Computer says no

Er is een nieuw tijdperk aangebroken in onze dorpsbibliotheek. Het tijdperk van de zelfscanner. Dat past ook bij de bib, want het is een groot modern gebouw met veel glas en een strak design. Het is handig hoor, die scanner. Super efficiënt. De baliemedewerkers kunnen zich nu met andere dingen bezig houden dan omgang met de bibliotheekbezoekers. Tot het verkeerd gaat. De machine meldt iemand dat er een boete te vereffenen valt. De baliemedewerker wordt er bij geroepen. Boetes worden aan een andere machine betaald, zegt ze. De mens aan de andere scanner heeft ook een vraag. Computer says no. En terwijl waagt iemand het om aan de balie te gaan staan, ook om een vraag te stellen. De bibvrouw raakt er duidelijk opgejaagd van en ze is een beetje kortaf tegen de persoon die aan de balie wacht. Bij mij verloopt het vlot, ik kan het helemaal alleen afhandelen. Zo’n computer krijgt mij niet klein. Maar een goeiedag krijg ik niet. De machine is niet bepaald vriendelijk. En de baliemedewerker bij wie ik niet meer moet passeren zegt ook niets. Ze kijkt zelfs niet meer op wanneer er mensen binnen- of buitenlopen.

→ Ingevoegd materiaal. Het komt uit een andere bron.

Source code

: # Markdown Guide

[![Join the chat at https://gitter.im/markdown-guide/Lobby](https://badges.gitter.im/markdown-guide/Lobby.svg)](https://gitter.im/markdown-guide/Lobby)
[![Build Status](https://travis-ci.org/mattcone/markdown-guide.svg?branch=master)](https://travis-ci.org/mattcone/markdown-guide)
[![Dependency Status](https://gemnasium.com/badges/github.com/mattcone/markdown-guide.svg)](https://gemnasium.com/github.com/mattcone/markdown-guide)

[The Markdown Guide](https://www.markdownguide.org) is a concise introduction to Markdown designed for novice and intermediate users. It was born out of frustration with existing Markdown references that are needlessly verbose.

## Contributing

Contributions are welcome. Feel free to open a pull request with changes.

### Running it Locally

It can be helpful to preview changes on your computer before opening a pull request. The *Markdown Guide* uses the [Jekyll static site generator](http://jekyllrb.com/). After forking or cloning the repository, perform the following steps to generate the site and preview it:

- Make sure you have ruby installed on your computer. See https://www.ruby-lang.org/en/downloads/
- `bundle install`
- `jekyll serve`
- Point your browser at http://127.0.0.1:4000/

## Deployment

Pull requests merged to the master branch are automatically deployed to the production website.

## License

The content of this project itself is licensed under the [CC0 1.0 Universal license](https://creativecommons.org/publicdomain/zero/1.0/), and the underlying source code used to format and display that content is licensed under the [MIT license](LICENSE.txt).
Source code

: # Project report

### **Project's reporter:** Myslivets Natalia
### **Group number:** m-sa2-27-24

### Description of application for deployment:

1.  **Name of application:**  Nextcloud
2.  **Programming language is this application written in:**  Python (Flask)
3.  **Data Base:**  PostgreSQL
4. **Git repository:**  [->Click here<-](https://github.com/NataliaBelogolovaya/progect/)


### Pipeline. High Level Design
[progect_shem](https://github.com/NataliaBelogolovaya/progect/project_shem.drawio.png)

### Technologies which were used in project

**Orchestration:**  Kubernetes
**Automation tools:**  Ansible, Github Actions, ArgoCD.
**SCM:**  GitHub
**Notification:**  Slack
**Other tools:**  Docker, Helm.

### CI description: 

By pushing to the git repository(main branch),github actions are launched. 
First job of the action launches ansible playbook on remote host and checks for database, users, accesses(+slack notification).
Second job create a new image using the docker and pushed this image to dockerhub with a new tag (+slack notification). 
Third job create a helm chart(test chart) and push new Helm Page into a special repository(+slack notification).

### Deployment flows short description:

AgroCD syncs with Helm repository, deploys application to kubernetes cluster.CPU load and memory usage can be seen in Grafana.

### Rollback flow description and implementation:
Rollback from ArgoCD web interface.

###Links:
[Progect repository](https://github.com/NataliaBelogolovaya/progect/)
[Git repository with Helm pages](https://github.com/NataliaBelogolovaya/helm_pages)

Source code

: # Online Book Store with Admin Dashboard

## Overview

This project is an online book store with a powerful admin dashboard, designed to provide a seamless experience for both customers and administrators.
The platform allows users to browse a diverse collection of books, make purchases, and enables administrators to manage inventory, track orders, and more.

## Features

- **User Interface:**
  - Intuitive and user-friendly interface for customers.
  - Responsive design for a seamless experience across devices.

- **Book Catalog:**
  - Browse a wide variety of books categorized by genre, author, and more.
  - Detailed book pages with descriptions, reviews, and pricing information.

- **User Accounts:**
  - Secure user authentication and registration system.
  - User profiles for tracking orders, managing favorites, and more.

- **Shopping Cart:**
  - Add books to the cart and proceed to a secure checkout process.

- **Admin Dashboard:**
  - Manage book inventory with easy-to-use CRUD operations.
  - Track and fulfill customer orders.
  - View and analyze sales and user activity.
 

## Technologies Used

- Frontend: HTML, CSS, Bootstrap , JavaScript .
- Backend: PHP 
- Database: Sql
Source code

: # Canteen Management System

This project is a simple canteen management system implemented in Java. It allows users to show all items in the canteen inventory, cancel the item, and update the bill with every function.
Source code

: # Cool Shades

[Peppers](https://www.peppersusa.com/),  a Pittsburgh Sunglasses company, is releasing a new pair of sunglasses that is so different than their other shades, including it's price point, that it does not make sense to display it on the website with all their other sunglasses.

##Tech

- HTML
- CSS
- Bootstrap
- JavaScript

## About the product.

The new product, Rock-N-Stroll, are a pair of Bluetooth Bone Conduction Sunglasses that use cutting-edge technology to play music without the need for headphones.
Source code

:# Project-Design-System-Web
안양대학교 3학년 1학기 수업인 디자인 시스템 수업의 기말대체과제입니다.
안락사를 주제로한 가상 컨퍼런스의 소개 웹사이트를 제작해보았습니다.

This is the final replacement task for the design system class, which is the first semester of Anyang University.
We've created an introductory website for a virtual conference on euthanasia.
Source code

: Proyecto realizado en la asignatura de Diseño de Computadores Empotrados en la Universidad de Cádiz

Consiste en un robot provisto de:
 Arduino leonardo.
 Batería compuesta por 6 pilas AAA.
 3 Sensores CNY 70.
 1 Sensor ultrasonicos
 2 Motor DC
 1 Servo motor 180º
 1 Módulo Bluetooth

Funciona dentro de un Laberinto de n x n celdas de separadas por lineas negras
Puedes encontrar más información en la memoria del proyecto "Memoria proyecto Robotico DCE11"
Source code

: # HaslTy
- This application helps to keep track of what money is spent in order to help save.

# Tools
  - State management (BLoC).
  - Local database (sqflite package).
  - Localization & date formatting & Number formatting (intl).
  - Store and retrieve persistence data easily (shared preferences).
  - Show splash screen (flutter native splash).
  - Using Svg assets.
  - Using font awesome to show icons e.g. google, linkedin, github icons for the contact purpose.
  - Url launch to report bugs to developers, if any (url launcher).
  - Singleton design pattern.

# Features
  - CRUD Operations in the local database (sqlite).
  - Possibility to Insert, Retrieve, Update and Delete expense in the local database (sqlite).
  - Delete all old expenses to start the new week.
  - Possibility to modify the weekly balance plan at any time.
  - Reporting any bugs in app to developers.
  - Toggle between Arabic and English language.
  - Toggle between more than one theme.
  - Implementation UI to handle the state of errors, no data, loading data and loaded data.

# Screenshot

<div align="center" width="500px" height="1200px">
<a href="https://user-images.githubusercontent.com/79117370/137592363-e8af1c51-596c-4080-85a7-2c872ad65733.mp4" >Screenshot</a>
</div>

Van de bib gaat het naar de Carrefour (eerst de boeken, dan het eten). ‘Lage prijzen, plezier inbegrepen’ kopt de slogan boven de ingang van de hyperketen. Plezier, hier? Seriously? Dit soort plekken probeer ik zoveel mogelijk te mijden. Teveel producten, teveel gangen, teveel winkelkarren en traag sloffend winkelvolk. Ik doe mijn ronde met de zelfscanner, dan gaat het afrekenen eens zo snel. Aan het afrekenstation dat nu blijkbaar helemaal zonder kassapersoneel werkt, krijg ik de heuglijke melding dat ik geselecteerd ben voor een herscanning. De vrouw naast mij krijgt exact dezelfde boodschap. ‘Shit,’ zegt ze, ‘ik dacht dat het rapper zou gaan met dat scannen.’ We voelen ons uitverkoren, maar op de verkeerde manier. Er branden onheilspellende rode lampjes aan onze computers, in afwachting van een medewerker. Ik krijg een beetje stress. Misschien ben ik iets vergeten scannen, zou het dat zijn? Het zou wel kunnen, met mijn warhoofd. Er komt iemand aan. Gehaast scant ze een paar producten ter controle. Een andere klant komt er ongeduldig met zijn kortingbonnetje bij staan, hij is duidelijk niet van plan om te wachten tot er een rood lampje brandt aan zijn computer. ‘Dit scant niet,’ deelt hij mee. De kassa-assistente krijgt er ook een beetje stress van. Dat ze zometeen komt kijken, maar eerst de controle moet afwerken, zegt ze wat afgemeten. De vriendelijkheid piekt in de buurt van al die digitale wonderdingen. Dan komen de voor mij verlossende woorden: ‘Het is in orde.’ Opluchting. Het lukt me gelukkig om zonder verder gestuntel en geheel op eigen kracht verder af te rekenen. Ik stop mijn portemonnee weer in mijn handtas en ben blij om me uit de voeten te kunnen maken.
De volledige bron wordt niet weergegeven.